To do — Filter the entries, keeping every line with the word "GeakApiClient".

(Data excerpts)
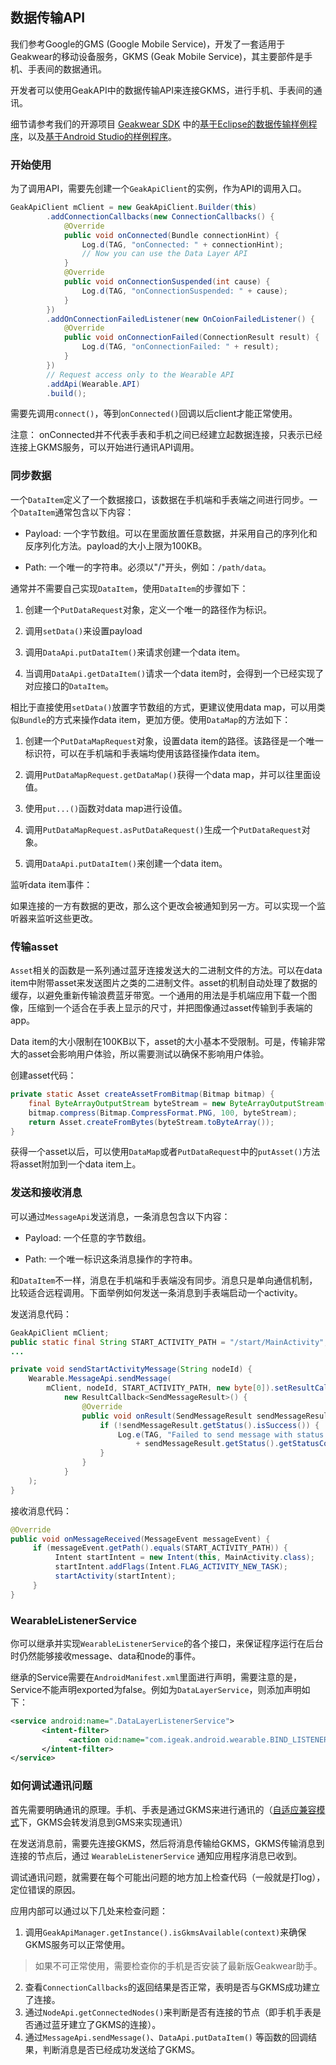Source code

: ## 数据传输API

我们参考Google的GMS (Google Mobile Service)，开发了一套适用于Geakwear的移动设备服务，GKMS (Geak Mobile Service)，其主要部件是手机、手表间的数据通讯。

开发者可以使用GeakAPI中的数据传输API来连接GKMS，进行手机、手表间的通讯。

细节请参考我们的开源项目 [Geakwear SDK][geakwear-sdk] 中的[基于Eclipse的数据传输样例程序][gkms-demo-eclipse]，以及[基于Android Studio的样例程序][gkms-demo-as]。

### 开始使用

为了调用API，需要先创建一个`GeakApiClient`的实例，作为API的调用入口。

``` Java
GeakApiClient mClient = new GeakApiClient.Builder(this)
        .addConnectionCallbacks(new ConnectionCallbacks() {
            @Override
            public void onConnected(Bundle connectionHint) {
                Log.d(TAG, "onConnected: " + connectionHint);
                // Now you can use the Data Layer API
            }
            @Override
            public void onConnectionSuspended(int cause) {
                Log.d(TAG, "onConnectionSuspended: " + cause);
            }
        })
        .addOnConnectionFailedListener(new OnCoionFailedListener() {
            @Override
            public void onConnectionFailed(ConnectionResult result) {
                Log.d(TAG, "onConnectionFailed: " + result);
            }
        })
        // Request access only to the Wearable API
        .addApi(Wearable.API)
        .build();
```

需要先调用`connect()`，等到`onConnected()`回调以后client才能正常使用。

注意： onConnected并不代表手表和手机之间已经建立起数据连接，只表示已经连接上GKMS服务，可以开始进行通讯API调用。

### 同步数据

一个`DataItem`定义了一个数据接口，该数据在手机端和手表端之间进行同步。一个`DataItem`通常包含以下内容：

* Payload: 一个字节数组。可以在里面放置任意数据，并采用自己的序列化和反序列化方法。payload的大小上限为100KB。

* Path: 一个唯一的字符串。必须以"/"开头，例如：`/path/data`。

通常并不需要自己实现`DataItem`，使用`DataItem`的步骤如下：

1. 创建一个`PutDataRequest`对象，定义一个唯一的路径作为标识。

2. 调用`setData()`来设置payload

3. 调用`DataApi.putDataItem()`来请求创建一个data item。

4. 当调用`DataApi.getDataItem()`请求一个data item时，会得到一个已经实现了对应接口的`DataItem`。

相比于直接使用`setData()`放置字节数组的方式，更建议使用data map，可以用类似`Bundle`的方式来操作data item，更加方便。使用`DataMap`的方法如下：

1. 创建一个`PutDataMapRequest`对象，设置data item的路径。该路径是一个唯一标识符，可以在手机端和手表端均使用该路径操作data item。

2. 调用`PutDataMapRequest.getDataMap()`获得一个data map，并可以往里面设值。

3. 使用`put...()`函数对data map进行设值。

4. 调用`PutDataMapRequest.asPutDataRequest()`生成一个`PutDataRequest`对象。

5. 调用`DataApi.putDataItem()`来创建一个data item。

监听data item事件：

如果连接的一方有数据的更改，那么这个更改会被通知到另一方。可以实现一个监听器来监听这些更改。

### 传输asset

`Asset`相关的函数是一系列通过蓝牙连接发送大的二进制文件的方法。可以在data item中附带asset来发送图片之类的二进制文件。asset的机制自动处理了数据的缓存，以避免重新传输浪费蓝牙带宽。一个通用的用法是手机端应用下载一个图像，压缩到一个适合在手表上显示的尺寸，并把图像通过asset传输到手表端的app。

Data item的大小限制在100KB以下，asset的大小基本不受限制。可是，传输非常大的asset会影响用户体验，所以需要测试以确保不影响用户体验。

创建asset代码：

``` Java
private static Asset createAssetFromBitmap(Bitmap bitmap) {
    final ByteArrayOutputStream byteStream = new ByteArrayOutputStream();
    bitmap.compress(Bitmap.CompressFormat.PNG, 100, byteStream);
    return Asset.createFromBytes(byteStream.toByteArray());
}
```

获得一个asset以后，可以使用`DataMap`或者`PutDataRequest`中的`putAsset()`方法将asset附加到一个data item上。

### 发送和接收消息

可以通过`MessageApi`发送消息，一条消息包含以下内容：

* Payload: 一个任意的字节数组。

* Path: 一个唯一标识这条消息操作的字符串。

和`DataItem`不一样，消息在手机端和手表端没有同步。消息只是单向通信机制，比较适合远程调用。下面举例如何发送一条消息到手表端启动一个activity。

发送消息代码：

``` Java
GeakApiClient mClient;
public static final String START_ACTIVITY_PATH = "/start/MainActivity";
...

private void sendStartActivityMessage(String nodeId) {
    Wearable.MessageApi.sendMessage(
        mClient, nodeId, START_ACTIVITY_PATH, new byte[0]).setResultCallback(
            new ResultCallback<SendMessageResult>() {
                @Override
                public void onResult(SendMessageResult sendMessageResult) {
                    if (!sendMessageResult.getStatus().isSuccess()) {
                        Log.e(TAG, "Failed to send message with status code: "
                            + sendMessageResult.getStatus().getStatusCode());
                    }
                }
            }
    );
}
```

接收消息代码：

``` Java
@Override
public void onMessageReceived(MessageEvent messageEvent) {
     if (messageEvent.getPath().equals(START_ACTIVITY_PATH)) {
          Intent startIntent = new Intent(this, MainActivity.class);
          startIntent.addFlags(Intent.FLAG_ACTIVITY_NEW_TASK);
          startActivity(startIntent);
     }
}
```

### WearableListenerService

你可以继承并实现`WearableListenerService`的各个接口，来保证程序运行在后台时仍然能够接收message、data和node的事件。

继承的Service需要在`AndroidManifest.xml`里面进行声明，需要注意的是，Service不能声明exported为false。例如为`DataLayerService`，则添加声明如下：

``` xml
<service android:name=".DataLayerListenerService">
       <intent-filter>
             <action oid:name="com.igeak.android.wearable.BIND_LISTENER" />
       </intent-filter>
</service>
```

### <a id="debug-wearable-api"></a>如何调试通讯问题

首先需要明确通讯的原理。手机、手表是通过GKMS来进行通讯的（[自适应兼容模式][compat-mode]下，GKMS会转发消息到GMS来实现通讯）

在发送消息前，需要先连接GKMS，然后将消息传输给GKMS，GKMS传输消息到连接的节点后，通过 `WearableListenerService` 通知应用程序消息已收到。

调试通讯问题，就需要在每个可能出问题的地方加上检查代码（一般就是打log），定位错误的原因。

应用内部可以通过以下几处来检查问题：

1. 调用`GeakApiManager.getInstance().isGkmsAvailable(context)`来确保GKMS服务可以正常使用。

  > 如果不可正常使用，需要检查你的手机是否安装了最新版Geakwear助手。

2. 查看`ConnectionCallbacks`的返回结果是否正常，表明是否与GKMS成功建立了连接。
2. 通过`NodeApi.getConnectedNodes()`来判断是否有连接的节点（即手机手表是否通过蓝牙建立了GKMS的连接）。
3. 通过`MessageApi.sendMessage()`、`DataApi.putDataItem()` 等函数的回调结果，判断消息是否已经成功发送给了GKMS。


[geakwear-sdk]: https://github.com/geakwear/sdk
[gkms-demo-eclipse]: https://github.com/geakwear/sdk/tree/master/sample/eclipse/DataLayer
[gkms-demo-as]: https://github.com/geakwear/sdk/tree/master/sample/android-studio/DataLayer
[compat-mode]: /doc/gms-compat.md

Solved exercise —
为了调用API，需要先创建一个`GeakApiClient`的实例，作为API的调用入口。
GeakApiClient mClient = new GeakApiClient.Builder(this)
GeakApiClient mClient;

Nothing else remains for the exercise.